Se os livros não espelham a realidade, o que é a espelha? Você pode dizer: “ah, mas a realidade só pode ser apreendida por meio da experiência directa”. Ora, você pode ter centenas de milhares de experiência ao longo de toda a sua vida e ainda assim isso não lhe ser útil, ou seja, você pode continuar a cair no mesmo erro a despeito de toda sua experiência? Porque? Porque você não consegue expressar a experiência que você teve, você não tem linguagem suficiente para tal. Ou seja, às vezes, as experiências são tão profundas que os indivíduos humanos não conseguem expressá-las. É aí em que entra o escritor. Porque esse é o papel do escritor. Pegar na experiência real, retrabalhá-la simbolicamente, artisticamente e torná-la expressiva, tanto é que, não raras vezes, você lê um livro e você diz: “meu Deus do céu, ele está falando de mim”. Pelo menos foi com essa sensação que eu fiquei quando li a obra máxima daquele grande escritor brasileiro, o Machado de Assis intitulado: ” Memórias póstumas de Brás Cubas”. Quer dizer, você não sai ileso disso.

Agora, o problema das pessoas é que não sabem ler um romance, não sabem ler um texto poético e muita das vezes, até os próprios romancistas não sabem ler romances. Tanto é que quando ele se depara com as experiências que ele mesmo registou no seu livro, ele não sabe lidar com aquilo e, neste caso, estamos perante um diletante. Por outras palavras, estamos perante alguém que só escreve para se divertir, mas não para se orientar na realidade. Não digo que isso seja de todo mau, mas quando você supera esse estágio, então, é aí que você é um filósofo e não um mero escritor de romances.
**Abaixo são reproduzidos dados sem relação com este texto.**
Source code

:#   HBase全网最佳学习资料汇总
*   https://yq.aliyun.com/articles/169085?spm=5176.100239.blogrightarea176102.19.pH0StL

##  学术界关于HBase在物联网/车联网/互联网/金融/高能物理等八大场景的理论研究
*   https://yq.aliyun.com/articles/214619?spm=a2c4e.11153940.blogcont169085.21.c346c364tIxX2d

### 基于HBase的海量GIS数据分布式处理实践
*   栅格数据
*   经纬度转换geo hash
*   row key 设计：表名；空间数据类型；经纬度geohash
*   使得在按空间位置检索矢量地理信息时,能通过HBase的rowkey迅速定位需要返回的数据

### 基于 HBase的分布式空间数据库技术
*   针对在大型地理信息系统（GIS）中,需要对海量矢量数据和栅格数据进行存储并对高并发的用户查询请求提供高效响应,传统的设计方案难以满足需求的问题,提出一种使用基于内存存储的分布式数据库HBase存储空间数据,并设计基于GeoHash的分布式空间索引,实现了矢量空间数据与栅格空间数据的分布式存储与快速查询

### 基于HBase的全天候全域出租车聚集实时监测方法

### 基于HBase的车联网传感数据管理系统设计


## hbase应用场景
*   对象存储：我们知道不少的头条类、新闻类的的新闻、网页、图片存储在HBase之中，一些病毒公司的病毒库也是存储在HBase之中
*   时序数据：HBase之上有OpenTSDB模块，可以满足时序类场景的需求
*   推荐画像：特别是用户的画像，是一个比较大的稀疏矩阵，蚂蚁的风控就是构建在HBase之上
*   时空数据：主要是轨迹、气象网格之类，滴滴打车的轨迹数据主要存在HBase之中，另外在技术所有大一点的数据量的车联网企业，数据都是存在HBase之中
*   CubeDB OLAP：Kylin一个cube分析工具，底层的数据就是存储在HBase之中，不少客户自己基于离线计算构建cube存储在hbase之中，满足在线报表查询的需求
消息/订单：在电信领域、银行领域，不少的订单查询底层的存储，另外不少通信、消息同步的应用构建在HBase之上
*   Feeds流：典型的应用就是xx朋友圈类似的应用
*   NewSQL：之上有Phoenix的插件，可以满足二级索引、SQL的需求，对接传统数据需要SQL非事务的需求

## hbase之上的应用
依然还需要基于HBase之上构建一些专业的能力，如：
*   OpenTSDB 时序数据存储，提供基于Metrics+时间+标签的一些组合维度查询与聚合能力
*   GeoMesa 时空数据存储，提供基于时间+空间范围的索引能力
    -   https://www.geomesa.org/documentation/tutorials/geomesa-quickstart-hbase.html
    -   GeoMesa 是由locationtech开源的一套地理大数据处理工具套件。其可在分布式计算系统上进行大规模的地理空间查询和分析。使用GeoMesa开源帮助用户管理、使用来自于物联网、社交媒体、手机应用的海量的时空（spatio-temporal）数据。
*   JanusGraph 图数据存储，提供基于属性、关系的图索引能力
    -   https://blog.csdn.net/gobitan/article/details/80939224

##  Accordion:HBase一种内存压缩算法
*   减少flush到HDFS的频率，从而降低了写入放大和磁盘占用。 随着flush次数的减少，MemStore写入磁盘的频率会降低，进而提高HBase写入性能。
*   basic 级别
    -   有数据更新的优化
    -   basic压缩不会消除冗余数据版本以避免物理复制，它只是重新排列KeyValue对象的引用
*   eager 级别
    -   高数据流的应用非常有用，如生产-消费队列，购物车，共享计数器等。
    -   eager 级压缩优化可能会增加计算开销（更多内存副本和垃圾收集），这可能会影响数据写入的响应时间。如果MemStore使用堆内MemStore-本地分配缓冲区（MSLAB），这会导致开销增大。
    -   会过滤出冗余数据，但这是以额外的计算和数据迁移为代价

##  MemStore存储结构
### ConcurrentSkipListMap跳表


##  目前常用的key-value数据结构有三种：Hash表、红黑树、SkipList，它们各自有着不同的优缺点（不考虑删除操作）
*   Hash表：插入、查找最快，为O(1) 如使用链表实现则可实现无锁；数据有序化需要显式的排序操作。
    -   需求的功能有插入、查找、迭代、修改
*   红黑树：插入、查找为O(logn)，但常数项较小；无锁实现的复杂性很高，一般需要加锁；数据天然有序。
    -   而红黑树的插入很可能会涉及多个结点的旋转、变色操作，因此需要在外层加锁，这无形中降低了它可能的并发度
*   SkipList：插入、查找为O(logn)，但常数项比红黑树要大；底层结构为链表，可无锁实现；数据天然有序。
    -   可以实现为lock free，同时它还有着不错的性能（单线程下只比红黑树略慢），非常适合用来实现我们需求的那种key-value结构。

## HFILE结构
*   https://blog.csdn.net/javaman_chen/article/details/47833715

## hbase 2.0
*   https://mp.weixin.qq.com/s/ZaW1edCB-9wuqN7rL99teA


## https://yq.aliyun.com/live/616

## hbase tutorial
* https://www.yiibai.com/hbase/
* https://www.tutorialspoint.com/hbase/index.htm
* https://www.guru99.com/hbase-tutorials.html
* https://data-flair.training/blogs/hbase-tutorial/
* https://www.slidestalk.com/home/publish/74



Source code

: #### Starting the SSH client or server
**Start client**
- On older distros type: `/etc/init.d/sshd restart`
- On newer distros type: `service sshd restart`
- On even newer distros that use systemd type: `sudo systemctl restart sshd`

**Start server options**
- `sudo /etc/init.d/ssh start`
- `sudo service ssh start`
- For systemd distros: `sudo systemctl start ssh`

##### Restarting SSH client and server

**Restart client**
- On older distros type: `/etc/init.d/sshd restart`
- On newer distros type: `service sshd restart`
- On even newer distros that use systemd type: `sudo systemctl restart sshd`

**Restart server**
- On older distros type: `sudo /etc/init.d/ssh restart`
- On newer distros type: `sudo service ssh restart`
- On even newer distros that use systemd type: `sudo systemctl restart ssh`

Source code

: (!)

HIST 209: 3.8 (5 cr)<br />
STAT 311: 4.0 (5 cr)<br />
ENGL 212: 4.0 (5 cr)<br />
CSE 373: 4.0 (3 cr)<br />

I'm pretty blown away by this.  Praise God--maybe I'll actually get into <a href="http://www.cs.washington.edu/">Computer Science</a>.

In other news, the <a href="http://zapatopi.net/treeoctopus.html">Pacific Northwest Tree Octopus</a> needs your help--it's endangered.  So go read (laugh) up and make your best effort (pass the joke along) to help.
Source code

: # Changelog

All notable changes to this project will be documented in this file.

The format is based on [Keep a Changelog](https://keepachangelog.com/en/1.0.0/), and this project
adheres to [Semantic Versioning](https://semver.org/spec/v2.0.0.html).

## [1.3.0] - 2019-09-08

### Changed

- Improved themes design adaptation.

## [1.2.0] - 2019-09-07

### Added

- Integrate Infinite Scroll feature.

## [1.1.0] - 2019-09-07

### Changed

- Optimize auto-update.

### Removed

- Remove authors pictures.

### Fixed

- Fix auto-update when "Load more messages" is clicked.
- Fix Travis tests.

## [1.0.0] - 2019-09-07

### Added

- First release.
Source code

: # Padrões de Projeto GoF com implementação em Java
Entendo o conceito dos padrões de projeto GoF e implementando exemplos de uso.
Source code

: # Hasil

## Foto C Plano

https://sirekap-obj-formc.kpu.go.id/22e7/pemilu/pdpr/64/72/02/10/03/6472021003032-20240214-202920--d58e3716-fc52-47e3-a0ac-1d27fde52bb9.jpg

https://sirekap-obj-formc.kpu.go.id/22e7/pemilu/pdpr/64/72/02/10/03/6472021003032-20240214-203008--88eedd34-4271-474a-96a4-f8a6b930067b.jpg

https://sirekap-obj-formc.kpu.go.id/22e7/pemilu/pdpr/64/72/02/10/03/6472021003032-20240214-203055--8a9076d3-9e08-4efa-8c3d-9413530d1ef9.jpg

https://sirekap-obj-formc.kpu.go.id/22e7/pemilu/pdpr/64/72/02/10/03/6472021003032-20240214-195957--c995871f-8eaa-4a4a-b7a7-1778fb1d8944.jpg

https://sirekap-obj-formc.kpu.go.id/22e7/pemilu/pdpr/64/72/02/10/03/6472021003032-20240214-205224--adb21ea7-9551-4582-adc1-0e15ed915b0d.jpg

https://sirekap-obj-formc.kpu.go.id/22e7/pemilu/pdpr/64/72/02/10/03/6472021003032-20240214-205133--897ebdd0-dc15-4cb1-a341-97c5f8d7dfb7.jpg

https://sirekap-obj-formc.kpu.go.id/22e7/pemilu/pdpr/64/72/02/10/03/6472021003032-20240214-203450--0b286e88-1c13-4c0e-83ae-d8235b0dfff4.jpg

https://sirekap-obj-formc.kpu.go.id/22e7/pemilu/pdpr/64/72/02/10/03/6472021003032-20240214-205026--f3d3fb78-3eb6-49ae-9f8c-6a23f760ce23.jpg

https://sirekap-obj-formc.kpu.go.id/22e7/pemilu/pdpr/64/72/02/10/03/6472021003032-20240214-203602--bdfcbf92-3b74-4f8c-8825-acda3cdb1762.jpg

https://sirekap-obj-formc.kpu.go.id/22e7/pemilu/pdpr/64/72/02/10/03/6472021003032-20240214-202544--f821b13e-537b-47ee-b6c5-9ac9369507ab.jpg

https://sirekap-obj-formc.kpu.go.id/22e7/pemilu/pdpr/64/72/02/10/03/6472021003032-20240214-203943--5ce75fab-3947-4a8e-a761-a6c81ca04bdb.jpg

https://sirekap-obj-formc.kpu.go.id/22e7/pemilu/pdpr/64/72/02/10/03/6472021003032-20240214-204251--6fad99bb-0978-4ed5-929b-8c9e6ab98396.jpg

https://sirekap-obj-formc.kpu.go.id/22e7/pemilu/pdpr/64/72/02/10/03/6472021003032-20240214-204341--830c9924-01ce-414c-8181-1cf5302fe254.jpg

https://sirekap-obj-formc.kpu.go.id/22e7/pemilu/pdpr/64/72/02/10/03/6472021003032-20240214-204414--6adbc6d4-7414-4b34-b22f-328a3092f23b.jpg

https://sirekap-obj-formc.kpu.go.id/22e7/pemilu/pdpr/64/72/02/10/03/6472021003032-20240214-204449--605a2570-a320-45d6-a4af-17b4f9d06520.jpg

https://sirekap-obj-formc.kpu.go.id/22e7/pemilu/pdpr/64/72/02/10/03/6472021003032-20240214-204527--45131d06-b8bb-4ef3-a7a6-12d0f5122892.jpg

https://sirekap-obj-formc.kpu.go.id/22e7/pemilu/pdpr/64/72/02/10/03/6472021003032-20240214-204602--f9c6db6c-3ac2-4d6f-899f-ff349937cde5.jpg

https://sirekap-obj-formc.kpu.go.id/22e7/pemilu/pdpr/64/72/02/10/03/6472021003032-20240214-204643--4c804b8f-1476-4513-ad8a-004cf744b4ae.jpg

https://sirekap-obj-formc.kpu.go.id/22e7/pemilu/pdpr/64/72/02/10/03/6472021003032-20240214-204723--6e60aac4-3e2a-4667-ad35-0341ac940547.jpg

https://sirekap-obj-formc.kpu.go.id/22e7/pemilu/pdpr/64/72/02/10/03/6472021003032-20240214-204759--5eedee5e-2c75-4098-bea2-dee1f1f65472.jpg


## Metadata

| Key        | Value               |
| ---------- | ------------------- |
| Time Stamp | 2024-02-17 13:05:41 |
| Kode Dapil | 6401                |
Quando você lê um romance, por exemplo, você, para além da leitura, há um outro exercício complementar que tem que fazer. Você tem que procurar vivenciar imaginativamente aquela experiência que foi narrada ali naquele livro ou, então, um livro será apenas um livro para você, ou seja, ele não terá nenhuma validade para você para além daquilo que ele é como signo e é preciso observar para além do signo porque o sentido de uma coisa não é a coisa em si, mas aquilo para o qual ela tende.